2023年8月10日(米国中部時間)10時、日本時間8月11日未明、フェルミ国立加速器研究所(FNAL)から、ミューオンg-2(異常磁気能率)の最新実験結果が発表されました。

異常磁気能率とは、素粒子が持つ磁石の強さのうち、量子効果に起因するものです。標準理論に基づき、極めて精密に理論計算することができますが、未知の粒子や力が存在すれば、その効果が顕著に現れ、とりわけミューオンで観測しやすいと考えられています。ミューオンのg-2の場合、20年前よりその測定値と理論値に大きなずれが見られており、2021年FNALにて従来の方法で行った測定結果においても、20年前の実験と矛盾しないという結果が報告されました。ミューオンg-2を精密に測定することにより、標準理論を超える「新物理」の兆候を探ることができると世界中の素粒子物理学分野の研究者が注目しています。

今回のFNALの結果について

FNALは2021年の最初の結果発表以降さらに測定・解析を行い、新しいミューオンg-2の測定結果を発表しました。今回は、前回より実験データが増えた結果、約2倍の精度で前回の発表と矛盾のない値となることが明らかになりました。測定精度は0.20 ppm(1千万分の2)であり前人未到の精度を達成しました。

その間、素粒子標準理論の計算値にも進展がありました。新しい研究手法やデータに基づく計算値の検証と高精度化が進んでいます。より高精度の計算値を得るためには、解決しなければならない新たなパズルも見つかりました。現在、これらの理論計算結果を統一的に理解する研究が進んでいます。

FNALプレスリリース:
Muon g-2 doubles down with latest measurement, explores uncharted territory in search of new physics (fnal.gov)
(タイトル訳:ミューオンg-2実験、最新測定で精度が倍に 新物理探求で未知の領域に挑戦)

J-PARCで進めるミューオンg-2/EDM実験

KEK素粒子原子核研究所では、茨城県東海村にある大規模陽子加速器施設J-PARCを舞台に、FNALとは異なる独自の方法でミューオンg-2研究を進めています。これまでもB中間子でのCP対称性の破れ、ニュートリノ振動、ヒッグス粒子発見など、複数の実験で検証することで確定してきたように、ミューオンg-2にずれが見られるのであれば、測定値に問題はないのか、FNALとは独立の手法で検証するべきです。

J-PARCで準備を進めているミューオンg-2/EDM実験(代表:三部勉・素核研教授)は世界初の独自技術でミューオンを冷却(減速)したあと、改めて加速します。これにより、レーザーのように非常に絞られた高輝度なビーム(低エミッタンスビーム)を実現し、FNALで行ってきた実験装置の20分の1のサイズのコンパクトな実験装置を用いて、測定や解析手法を刷新して超精密測定を行うことが出来ます。

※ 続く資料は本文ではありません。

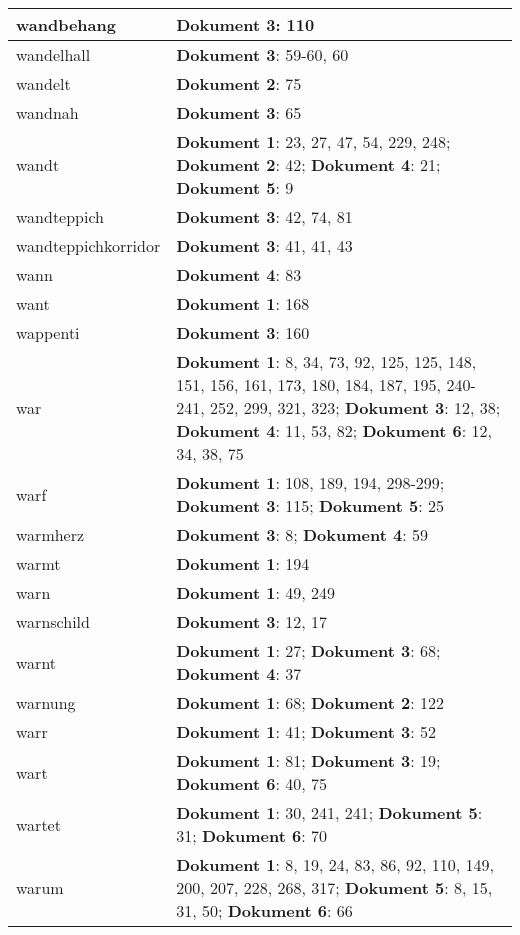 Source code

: \documentclass[a5paper]{article}
\begin{document}
\begin{longtable}[l]{|l|p{3in}|}
\hline
wandbehang & \textbf{Dokument 3}: 110 \\
\hline
wandelhall & \textbf{Dokument 3}: 59-60, 60 \\
\hline
wandelt & \textbf{Dokument 2}: 75 \\
\hline
wandnah & \textbf{Dokument 3}: 65 \\
\hline
wandt & \textbf{Dokument 1}: 23, 27, 47, 54, 229, 248; \textbf{Dokument 2}: 42; \textbf{Dokument 4}: 21; \textbf{Dokument 5}: 9 \\
\hline
wandteppich & \textbf{Dokument 3}: 42, 74, 81 \\
\hline
wandteppichkorridor & \textbf{Dokument 3}: 41, 41, 43 \\
\hline
wann & \textbf{Dokument 4}: 83 \\
\hline
want & \textbf{Dokument 1}: 168 \\
\hline
wappenti & \textbf{Dokument 3}: 160 \\
\hline
war & \textbf{Dokument 1}: 8, 34, 73, 92, 125, 125, 148, 151, 156, 161, 173, 180, 184, 187, 195, 240-241, 252, 299, 321, 323; \textbf{Dokument 3}: 12, 38; \textbf{Dokument 4}: 11, 53, 82; \textbf{Dokument 6}: 12, 34, 38, 75 \\
\hline
warf & \textbf{Dokument 1}: 108, 189, 194, 298-299; \textbf{Dokument 3}: 115; \textbf{Dokument 5}: 25 \\
\hline
warmherz & \textbf{Dokument 3}: 8; \textbf{Dokument 4}: 59 \\
\hline
warmt & \textbf{Dokument 1}: 194 \\
\hline
warn & \textbf{Dokument 1}: 49, 249 \\
\hline
warnschild & \textbf{Dokument 3}: 12, 17 \\
\hline
warnt & \textbf{Dokument 1}: 27; \textbf{Dokument 3}: 68; \textbf{Dokument 4}: 37 \\
\hline
warnung & \textbf{Dokument 1}: 68; \textbf{Dokument 2}: 122 \\
\hline
warr & \textbf{Dokument 1}: 41; \textbf{Dokument 3}: 52 \\
\hline
wart & \textbf{Dokument 1}: 81; \textbf{Dokument 3}: 19; \textbf{Dokument 6}: 40, 75 \\
\hline
wartet & \textbf{Dokument 1}: 30, 241, 241; \textbf{Dokument 5}: 31; \textbf{Dokument 6}: 70 \\
\hline
warum & \textbf{Dokument 1}: 8, 19, 24, 83, 86, 92, 110, 149, 200, 207, 228, 268, 317; \textbf{Dokument 5}: 8, 15, 31, 50; \textbf{Dokument 6}: 66 \\
\hline

\end{longtable}
\end{document}
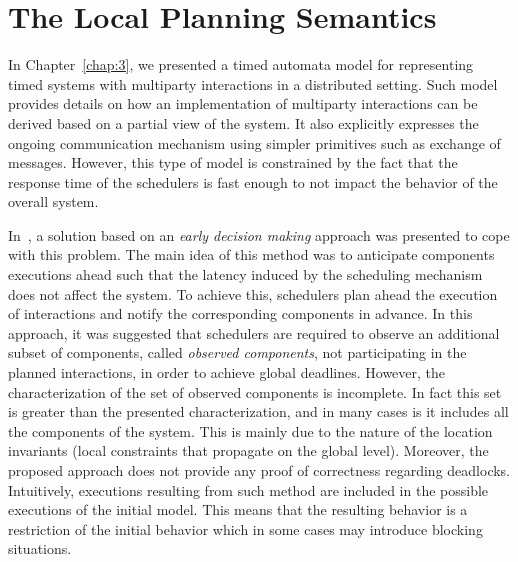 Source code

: \chapter{The Local Planning Semantics}\label{chap:5}
\minitoc
\label{sec3}

In Chapter~\ref{chap:3}, we presented a timed automata model for representing timed systems
with multiparty interactions in a distributed setting. Such model provides details on how 
an implementation of multiparty interactions can be derived based on a partial view of 
the system. It also explicitly  expresses the ongoing communication mechanism using simpler 
primitives such as exchange of messages. However, this type of model is constrained by the fact
that the response time of the schedulers is fast enough to not impact the behavior of the 
overall system.

In~\cite{ahlem_these}, a solution based on an \emph{early decision making} approach was 
presented to cope with this problem. The main idea of this method was to anticipate components
executions ahead such that the latency induced by the scheduling mechanism does not affect
the system. To achieve this, schedulers plan ahead the execution of interactions
and notify the corresponding components in advance. 
In this approach, it was suggested that schedulers are required to observe an additional 
subset of components, called \emph{observed components}, not participating in the planned 
interactions, in order to achieve global deadlines. 
However, the characterization of the set of observed components is incomplete. In fact this set
is greater than the presented characterization, and in many cases is it includes all the 
components of the system. This is mainly due to the nature of the location invariants 
(local constraints that propagate on the global level). 
Moreover, the proposed approach does not provide any proof of correctness regarding deadlocks. 
Intuitively, executions resulting from such method are included in the possible executions
of the initial model. This means that the resulting behavior is a restriction of the initial 
behavior which in some cases may introduce blocking situations. 
 
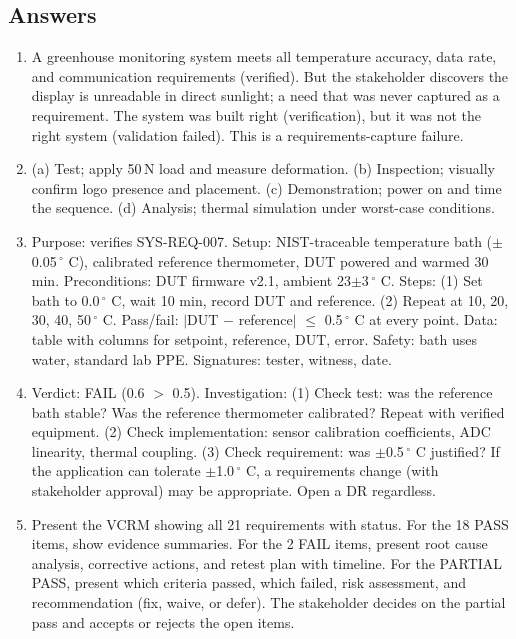 \subsection{Answers}
\begin{enumerate}[leftmargin=1.5em]
\item A greenhouse monitoring system meets all temperature accuracy, data rate, and communication requirements (verified). But the stakeholder discovers the display is unreadable in direct sunlight; a need that was never captured as a requirement. The system was built right (verification), but it was not the right system (validation failed). This is a requirements-capture failure.
\item (a) Test; apply 50\,N load and measure deformation. (b) Inspection; visually confirm logo presence and placement. (c) Demonstration; power on and time the sequence. (d) Analysis; thermal simulation under worst-case conditions.
\item Purpose: verifies SYS-REQ-007. Setup: NIST-traceable temperature bath ($\pm$0.05\,$^{\circ}$ C), calibrated reference thermometer, DUT powered and warmed 30 min. Preconditions: DUT firmware v2.1, ambient 23$\pm$3\,$^{\circ}$ C. Steps: (1) Set bath to 0.0\,$^{\circ}$ C, wait 10 min, record DUT and reference. (2) Repeat at 10, 20, 30, 40, 50\,$^{\circ}$ C. Pass/fail: $|$DUT $-$ reference$|$ $\leq$ 0.5\,$^{\circ}$ C at every point. Data: table with columns for setpoint, reference, DUT, error. Safety: bath uses water, standard lab PPE. Signatures: tester, witness, date.
\item Verdict: FAIL (0.6 $>$ 0.5). Investigation: (1) Check test: was the reference bath stable? Was the reference thermometer calibrated? Repeat with verified equipment. (2) Check implementation: sensor calibration coefficients, ADC linearity, thermal coupling. (3) Check requirement: was $\pm$0.5\,$^{\circ}$ C justified? If the application can tolerate $\pm$1.0\,$^{\circ}$ C, a requirements change (with stakeholder approval) may be appropriate. Open a DR regardless.
\item Present the VCRM showing all 21 requirements with status. For the 18 PASS items, show evidence summaries. For the 2 FAIL items, present root cause analysis, corrective actions, and retest plan with timeline. For the PARTIAL PASS, present which criteria passed, which failed, risk assessment, and recommendation (fix, waive, or defer). The stakeholder decides on the partial pass and accepts or rejects the open items.
\end{enumerate}


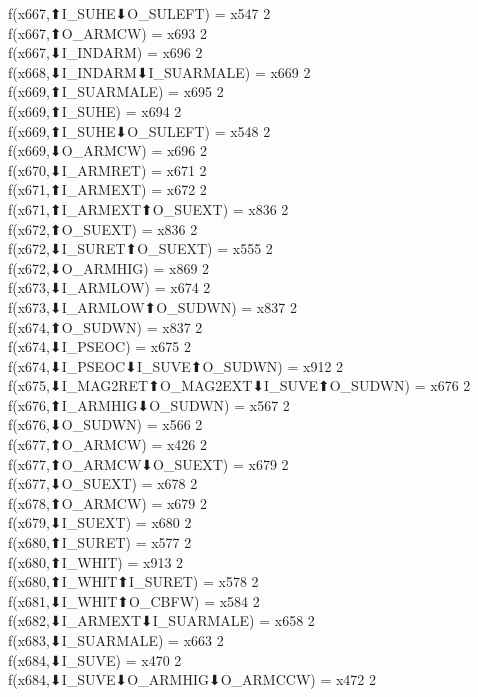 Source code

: f(x667,⬆I_SUHE⬇O_SULEFT) = x547 {2} \\
f(x667,⬆O_ARMCW) = x693 {2} \\
f(x667,⬇I_INDARM) = x696 {2} \\
f(x668,⬇I_INDARM⬇I_SUARMALE) = x669 {2} \\
f(x669,⬆I_SUARMALE) = x695 {2} \\
f(x669,⬆I_SUHE) = x694 {2} \\
f(x669,⬆I_SUHE⬇O_SULEFT) = x548 {2} \\
f(x669,⬇O_ARMCW) = x696 {2} \\
f(x670,⬇I_ARMRET) = x671 {2} \\
f(x671,⬆I_ARMEXT) = x672 {2} \\
f(x671,⬆I_ARMEXT⬆O_SUEXT) = x836 {2} \\
f(x672,⬆O_SUEXT) = x836 {2} \\
f(x672,⬇I_SURET⬆O_SUEXT) = x555 {2} \\
f(x672,⬇O_ARMHIG) = x869 {2} \\
f(x673,⬇I_ARMLOW) = x674 {2} \\
f(x673,⬇I_ARMLOW⬆O_SUDWN) = x837 {2} \\
f(x674,⬆O_SUDWN) = x837 {2} \\
f(x674,⬇I_PSEOC) = x675 {2} \\
f(x674,⬇I_PSEOC⬇I_SUVE⬆O_SUDWN) = x912 {2} \\
f(x675,⬇I_MAG2RET⬆O_MAG2EXT⬇I_SUVE⬆O_SUDWN) = x676 {2} \\
f(x676,⬆I_ARMHIG⬇O_SUDWN) = x567 {2} \\
f(x676,⬇O_SUDWN) = x566 {2} \\
f(x677,⬆O_ARMCW) = x426 {2} \\
f(x677,⬆O_ARMCW⬇O_SUEXT) = x679 {2} \\
f(x677,⬇O_SUEXT) = x678 {2} \\
f(x678,⬆O_ARMCW) = x679 {2} \\
f(x679,⬇I_SUEXT) = x680 {2} \\
f(x680,⬆I_SURET) = x577 {2} \\
f(x680,⬆I_WHIT) = x913 {2} \\
f(x680,⬆I_WHIT⬆I_SURET) = x578 {2} \\
f(x681,⬇I_WHIT⬆O_CBFW) = x584 {2} \\
f(x682,⬇I_ARMEXT⬇I_SUARMALE) = x658 {2} \\
f(x683,⬇I_SUARMALE) = x663 {2} \\
f(x684,⬇I_SUVE) = x470 {2} \\
f(x684,⬇I_SUVE⬇O_ARMHIG⬇O_ARMCCW) = x472 {2} \\
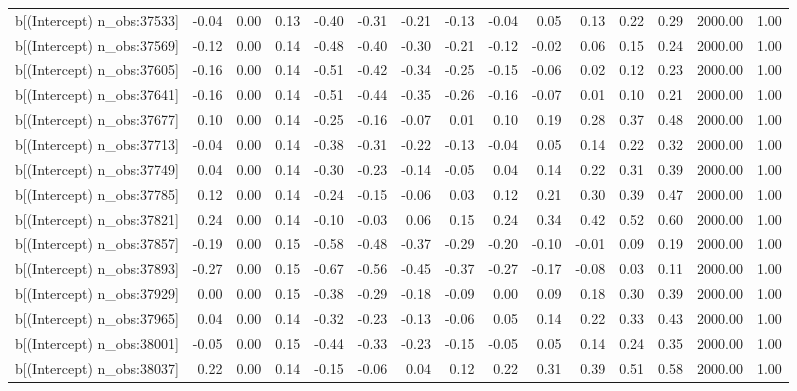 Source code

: \begin{table}[ht]
\begin{tabular}{rrrrrrrrrrrrrrr}
  b[(Intercept) n\_obs:37533] & -0.04 & 0.00 & 0.13 & -0.40 & -0.31 & -0.21 & -0.13 & -0.04 & 0.05 & 0.13 & 0.22 & 0.29 & 2000.00 & 1.00 \\ 
  b[(Intercept) n\_obs:37569] & -0.12 & 0.00 & 0.14 & -0.48 & -0.40 & -0.30 & -0.21 & -0.12 & -0.02 & 0.06 & 0.15 & 0.24 & 2000.00 & 1.00 \\ 
  b[(Intercept) n\_obs:37605] & -0.16 & 0.00 & 0.14 & -0.51 & -0.42 & -0.34 & -0.25 & -0.15 & -0.06 & 0.02 & 0.12 & 0.23 & 2000.00 & 1.00 \\ 
  b[(Intercept) n\_obs:37641] & -0.16 & 0.00 & 0.14 & -0.51 & -0.44 & -0.35 & -0.26 & -0.16 & -0.07 & 0.01 & 0.10 & 0.21 & 2000.00 & 1.00 \\ 
  b[(Intercept) n\_obs:37677] & 0.10 & 0.00 & 0.14 & -0.25 & -0.16 & -0.07 & 0.01 & 0.10 & 0.19 & 0.28 & 0.37 & 0.48 & 2000.00 & 1.00 \\ 
  b[(Intercept) n\_obs:37713] & -0.04 & 0.00 & 0.14 & -0.38 & -0.31 & -0.22 & -0.13 & -0.04 & 0.05 & 0.14 & 0.22 & 0.32 & 2000.00 & 1.00 \\ 
  b[(Intercept) n\_obs:37749] & 0.04 & 0.00 & 0.14 & -0.30 & -0.23 & -0.14 & -0.05 & 0.04 & 0.14 & 0.22 & 0.31 & 0.39 & 2000.00 & 1.00 \\ 
  b[(Intercept) n\_obs:37785] & 0.12 & 0.00 & 0.14 & -0.24 & -0.15 & -0.06 & 0.03 & 0.12 & 0.21 & 0.30 & 0.39 & 0.47 & 2000.00 & 1.00 \\ 
  b[(Intercept) n\_obs:37821] & 0.24 & 0.00 & 0.14 & -0.10 & -0.03 & 0.06 & 0.15 & 0.24 & 0.34 & 0.42 & 0.52 & 0.60 & 2000.00 & 1.00 \\ 
  b[(Intercept) n\_obs:37857] & -0.19 & 0.00 & 0.15 & -0.58 & -0.48 & -0.37 & -0.29 & -0.20 & -0.10 & -0.01 & 0.09 & 0.19 & 2000.00 & 1.00 \\ 
  b[(Intercept) n\_obs:37893] & -0.27 & 0.00 & 0.15 & -0.67 & -0.56 & -0.45 & -0.37 & -0.27 & -0.17 & -0.08 & 0.03 & 0.11 & 2000.00 & 1.00 \\ 
  b[(Intercept) n\_obs:37929] & 0.00 & 0.00 & 0.15 & -0.38 & -0.29 & -0.18 & -0.09 & 0.00 & 0.09 & 0.18 & 0.30 & 0.39 & 2000.00 & 1.00 \\ 
  b[(Intercept) n\_obs:37965] & 0.04 & 0.00 & 0.14 & -0.32 & -0.23 & -0.13 & -0.06 & 0.05 & 0.14 & 0.22 & 0.33 & 0.43 & 2000.00 & 1.00 \\ 
  b[(Intercept) n\_obs:38001] & -0.05 & 0.00 & 0.15 & -0.44 & -0.33 & -0.23 & -0.15 & -0.05 & 0.05 & 0.14 & 0.24 & 0.35 & 2000.00 & 1.00 \\ 
  b[(Intercept) n\_obs:38037] & 0.22 & 0.00 & 0.14 & -0.15 & -0.06 & 0.04 & 0.12 & 0.22 & 0.31 & 0.39 & 0.51 & 0.58 & 2000.00 & 1.00 \\ 

\end{tabular}
\end{table}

素粒子には、磁石の強さのほかに、電気双極子モーメント(EDM)と呼ばれる電気的性質があります。粒子の中で電荷の偏りがある(あるいは粒子が球対称ではない)場合はゼロではないことになりますが、標準理論では極めて小さいと予想されています。EDMが見つかれば時間反転の対称性を破る物理法則が成り立つ証拠となります。また、g-2の値がずれていれば、EDMが大きい可能性があり、g-2のずれの原因を探る上でもEDMの探索は重要です。g-2/EDM実験では、EDMの測定に適した測定器を設置し、より感度よくEDMを探すことが出来ます。

ミューオンg-2/EDM実験は、つくばキャンパスのSuperKEKB/Belle II実験と連携して新物理発見に挑みます。g-2の標準理論計算に間違いがないか、Belle II実験からも必要なデータを取得し、計算精度をあげていきます。さらに、Belle II実験で見えている標準理論からのずれとミューオンg-2のずれが同じ原因である可能性があり、2つの実験でずれを確定できれば、背後にある物理法則を明らかにすることができ、新物理発見の糸口になります。

2028年実験開始を目指して、現在J-PARCにてミューオン冷却試験を行っています。並行して、J-PARC陽子加速チームとSuperKEKB電子加速チームが協同して直線加速器の開発を行っており、KEK超伝導低温工学センターは蓄積磁石・磁場測定装置の開発を進めています。また、KEKつくばキャンパスでは電子ビームを使った螺旋入射実証試験や、KEK機械工学センターの協力を得て陽電子飛跡検出器を開発しています。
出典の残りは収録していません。